The companies also accused the Government of failing to inform servicemen of the potential dangers of exposure to Agent Orange, a chemical known as 2,4,5-T that contains traces of an extraordinarily toxic substance called dioxin, and of failing to provide medical care to veterans and their families suffering from the chemical's alleged effects. Their assertions were in reply to a class-action suit brought against them by a Vietnam veterans' association.
The group, Agent Orange Victims International, contended that the defoliant caused serious maladies in the servicemen exposed to it and caused birth defects in some of their children.
London, January 7
Ilie Nastase, the tempestuous Rumanian tennis player, was fined HK$12,500 by the organisers of the World Doubles Championship for his disruptive behaviour during the tournament.

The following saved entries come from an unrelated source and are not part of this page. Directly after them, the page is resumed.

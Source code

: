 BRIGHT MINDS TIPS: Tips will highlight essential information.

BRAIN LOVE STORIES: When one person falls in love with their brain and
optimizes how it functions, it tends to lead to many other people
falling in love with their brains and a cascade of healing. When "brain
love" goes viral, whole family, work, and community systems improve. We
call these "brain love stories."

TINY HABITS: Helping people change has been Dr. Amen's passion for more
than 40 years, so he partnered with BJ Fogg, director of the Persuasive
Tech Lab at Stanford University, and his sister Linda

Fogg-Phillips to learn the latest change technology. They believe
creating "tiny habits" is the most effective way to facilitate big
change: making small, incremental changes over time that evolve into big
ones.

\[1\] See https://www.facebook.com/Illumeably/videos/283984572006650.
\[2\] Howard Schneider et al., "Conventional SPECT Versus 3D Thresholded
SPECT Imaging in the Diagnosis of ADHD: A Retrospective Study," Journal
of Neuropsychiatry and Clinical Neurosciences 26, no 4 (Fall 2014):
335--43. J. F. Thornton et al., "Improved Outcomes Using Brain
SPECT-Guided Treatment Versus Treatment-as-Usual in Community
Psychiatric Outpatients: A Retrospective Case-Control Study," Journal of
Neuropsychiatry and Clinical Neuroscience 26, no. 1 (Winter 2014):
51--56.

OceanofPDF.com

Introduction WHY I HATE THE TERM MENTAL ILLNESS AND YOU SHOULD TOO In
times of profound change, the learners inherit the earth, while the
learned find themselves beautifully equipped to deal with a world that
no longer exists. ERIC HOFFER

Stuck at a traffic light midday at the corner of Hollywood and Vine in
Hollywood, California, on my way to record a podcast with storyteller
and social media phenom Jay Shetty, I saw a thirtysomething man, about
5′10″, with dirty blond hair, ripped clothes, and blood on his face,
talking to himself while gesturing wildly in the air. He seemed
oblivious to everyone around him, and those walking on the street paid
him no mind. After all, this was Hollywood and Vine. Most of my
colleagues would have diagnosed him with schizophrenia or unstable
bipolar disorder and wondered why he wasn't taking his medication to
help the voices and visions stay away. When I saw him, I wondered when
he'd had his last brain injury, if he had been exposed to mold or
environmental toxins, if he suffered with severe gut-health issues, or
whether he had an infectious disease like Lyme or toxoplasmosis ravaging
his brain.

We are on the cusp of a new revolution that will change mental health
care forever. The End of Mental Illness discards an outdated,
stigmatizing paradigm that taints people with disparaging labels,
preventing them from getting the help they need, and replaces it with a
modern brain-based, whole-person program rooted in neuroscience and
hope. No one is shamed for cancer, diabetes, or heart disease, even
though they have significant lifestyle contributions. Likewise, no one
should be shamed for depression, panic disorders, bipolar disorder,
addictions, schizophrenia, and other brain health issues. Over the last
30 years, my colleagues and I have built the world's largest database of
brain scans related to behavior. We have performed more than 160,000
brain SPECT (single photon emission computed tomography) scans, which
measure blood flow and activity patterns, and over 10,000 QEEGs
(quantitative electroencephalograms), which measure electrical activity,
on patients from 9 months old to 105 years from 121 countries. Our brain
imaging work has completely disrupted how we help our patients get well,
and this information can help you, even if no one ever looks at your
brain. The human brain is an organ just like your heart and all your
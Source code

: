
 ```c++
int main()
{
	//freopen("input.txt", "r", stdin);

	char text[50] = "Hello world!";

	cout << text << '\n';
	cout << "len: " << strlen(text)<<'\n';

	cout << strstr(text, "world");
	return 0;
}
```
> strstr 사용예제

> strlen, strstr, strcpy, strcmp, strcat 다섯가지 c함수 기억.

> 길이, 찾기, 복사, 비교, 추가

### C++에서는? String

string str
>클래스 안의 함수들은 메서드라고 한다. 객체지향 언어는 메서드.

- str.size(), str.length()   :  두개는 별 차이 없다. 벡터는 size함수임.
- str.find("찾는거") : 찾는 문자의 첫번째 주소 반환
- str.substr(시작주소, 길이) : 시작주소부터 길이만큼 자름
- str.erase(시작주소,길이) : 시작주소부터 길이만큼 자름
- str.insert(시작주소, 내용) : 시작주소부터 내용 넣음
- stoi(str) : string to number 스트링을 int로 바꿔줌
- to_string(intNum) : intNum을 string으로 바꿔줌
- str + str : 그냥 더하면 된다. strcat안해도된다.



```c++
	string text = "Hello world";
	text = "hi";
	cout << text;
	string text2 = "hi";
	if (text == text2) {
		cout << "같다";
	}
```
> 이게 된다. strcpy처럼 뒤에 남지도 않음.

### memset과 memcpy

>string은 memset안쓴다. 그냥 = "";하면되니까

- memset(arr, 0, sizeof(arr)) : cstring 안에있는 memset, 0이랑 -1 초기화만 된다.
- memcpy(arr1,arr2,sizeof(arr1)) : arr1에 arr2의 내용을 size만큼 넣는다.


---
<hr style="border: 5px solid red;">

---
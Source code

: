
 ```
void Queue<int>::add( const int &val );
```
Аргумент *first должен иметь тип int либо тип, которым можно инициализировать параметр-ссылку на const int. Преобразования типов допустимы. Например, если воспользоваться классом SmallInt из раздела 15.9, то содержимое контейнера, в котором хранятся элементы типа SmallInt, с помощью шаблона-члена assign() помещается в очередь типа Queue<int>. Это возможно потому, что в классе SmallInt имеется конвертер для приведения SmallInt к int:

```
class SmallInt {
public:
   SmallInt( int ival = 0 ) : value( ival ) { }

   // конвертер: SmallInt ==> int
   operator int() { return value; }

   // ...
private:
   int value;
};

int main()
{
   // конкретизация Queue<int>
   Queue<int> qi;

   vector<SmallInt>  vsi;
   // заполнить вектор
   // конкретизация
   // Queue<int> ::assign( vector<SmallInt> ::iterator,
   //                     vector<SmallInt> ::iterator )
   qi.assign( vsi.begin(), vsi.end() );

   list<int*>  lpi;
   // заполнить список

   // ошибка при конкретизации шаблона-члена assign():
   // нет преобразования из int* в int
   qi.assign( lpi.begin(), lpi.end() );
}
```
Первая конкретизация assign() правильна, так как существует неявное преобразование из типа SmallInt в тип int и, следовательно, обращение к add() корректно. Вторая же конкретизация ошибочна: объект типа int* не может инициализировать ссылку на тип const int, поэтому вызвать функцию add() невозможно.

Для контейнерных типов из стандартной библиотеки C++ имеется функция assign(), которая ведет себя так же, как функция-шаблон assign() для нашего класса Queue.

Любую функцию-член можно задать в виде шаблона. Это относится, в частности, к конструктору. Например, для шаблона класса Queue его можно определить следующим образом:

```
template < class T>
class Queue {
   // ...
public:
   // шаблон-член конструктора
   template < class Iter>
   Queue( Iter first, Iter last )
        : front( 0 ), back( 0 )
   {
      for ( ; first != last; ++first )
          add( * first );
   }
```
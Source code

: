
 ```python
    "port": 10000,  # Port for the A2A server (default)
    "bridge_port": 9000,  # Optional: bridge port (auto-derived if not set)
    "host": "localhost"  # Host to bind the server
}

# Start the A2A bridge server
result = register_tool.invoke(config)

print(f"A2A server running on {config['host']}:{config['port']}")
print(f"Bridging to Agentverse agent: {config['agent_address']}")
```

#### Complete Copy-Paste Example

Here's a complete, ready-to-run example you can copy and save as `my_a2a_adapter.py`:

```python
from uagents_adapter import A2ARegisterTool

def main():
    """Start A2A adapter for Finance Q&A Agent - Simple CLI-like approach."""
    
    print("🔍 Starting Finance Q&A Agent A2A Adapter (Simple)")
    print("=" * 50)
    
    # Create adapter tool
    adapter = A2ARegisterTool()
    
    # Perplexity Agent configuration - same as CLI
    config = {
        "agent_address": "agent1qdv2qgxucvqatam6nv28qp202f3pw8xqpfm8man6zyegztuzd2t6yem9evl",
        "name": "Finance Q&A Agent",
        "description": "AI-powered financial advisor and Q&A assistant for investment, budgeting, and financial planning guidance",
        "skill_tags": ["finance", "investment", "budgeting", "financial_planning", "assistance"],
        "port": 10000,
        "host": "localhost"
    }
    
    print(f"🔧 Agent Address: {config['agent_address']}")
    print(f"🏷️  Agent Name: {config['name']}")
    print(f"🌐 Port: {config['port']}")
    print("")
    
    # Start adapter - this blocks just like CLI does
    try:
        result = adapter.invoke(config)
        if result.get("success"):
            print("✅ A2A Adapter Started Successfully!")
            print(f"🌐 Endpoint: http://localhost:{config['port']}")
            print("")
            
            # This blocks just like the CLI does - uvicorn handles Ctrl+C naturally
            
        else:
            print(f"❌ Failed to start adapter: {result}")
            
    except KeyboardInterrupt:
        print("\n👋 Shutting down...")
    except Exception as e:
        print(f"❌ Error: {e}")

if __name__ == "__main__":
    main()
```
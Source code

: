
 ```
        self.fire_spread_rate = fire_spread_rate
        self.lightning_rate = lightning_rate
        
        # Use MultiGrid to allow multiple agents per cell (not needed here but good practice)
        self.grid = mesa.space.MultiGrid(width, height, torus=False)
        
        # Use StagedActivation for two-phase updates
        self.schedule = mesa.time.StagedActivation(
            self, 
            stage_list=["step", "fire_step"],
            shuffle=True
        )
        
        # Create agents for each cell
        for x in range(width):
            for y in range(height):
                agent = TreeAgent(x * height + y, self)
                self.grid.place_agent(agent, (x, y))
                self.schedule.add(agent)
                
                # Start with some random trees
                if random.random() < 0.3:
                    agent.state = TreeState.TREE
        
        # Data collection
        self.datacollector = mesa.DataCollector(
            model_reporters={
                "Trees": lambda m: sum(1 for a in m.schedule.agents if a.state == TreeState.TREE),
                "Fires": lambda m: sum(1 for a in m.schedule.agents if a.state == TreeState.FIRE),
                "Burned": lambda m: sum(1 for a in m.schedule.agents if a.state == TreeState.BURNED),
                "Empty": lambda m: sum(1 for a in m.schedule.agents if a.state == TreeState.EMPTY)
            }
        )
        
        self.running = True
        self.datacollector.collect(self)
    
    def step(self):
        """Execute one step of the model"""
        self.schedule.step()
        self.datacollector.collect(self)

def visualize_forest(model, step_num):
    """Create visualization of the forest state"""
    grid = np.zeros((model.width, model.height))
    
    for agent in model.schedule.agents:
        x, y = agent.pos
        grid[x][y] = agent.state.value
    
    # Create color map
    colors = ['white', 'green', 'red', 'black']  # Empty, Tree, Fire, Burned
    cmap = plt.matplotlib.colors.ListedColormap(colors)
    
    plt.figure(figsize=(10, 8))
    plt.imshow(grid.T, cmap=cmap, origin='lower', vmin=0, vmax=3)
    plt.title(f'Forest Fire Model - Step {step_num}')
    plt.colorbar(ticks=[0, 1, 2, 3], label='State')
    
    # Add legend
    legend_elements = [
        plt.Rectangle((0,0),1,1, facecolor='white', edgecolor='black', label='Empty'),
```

Tournament director Miles Davies said: 'The game needs colour and flamboyant characters but Nastase went too far. He must be taught that he must show respect for the umpires and linesmen, who are doing a voluntary job for the love of the game, and to his opponents, who are on the court trying to do the same thing he is - earning a living.
'More than that, we have to think about the public, especially the women and children in the audience, who must be protected from such terrible bad language as we heard the other day.'
Hongkong, January 8
Hongkong is a capitalist hell where only the bosses are free. This is the view of two Manchurians who emigrated four years ago but recently returned to China in disillusionment. Mr Wu Jinhai, from Liaoning province, told the Workers' Daily: 'In Hongkong they say you have freedom to choose your job ... but in less than four years I worked in 11 different places.' His wife, Zhu Zhaoyun, said prices were going up all the time, and they never knew when they might lose their jobs.
The national newspaper quoted Mr Wu as saying many people in Hongkong were forced to become beggars when they were out of work due to disease, injury or old age. The article appeared to be evidence of a campaign to dissuade the growing number of Chinese who try to cross into the Colony.
Hongkong January 10
Hongkong's once flourishing trade in pirated recordings has now been all but eradicated, Customs officials said. The underground trade in pirated recordings and cassettes that reached multimillion-dollar proportions in the mid-1970s has been battered down to a mere fraction of its former size.
A spokesman for the Copyright Protection Unit of the Customs and Excise Service said that, at present, 99 per cent of sound recordings sold in Hongkong were genuine originals. But new technological and marketing advances were creating new challenges. The unit's assistant superintendent, Lo Man-hung, said video-cassette recordings were the next likely area for an upsurge in pirating.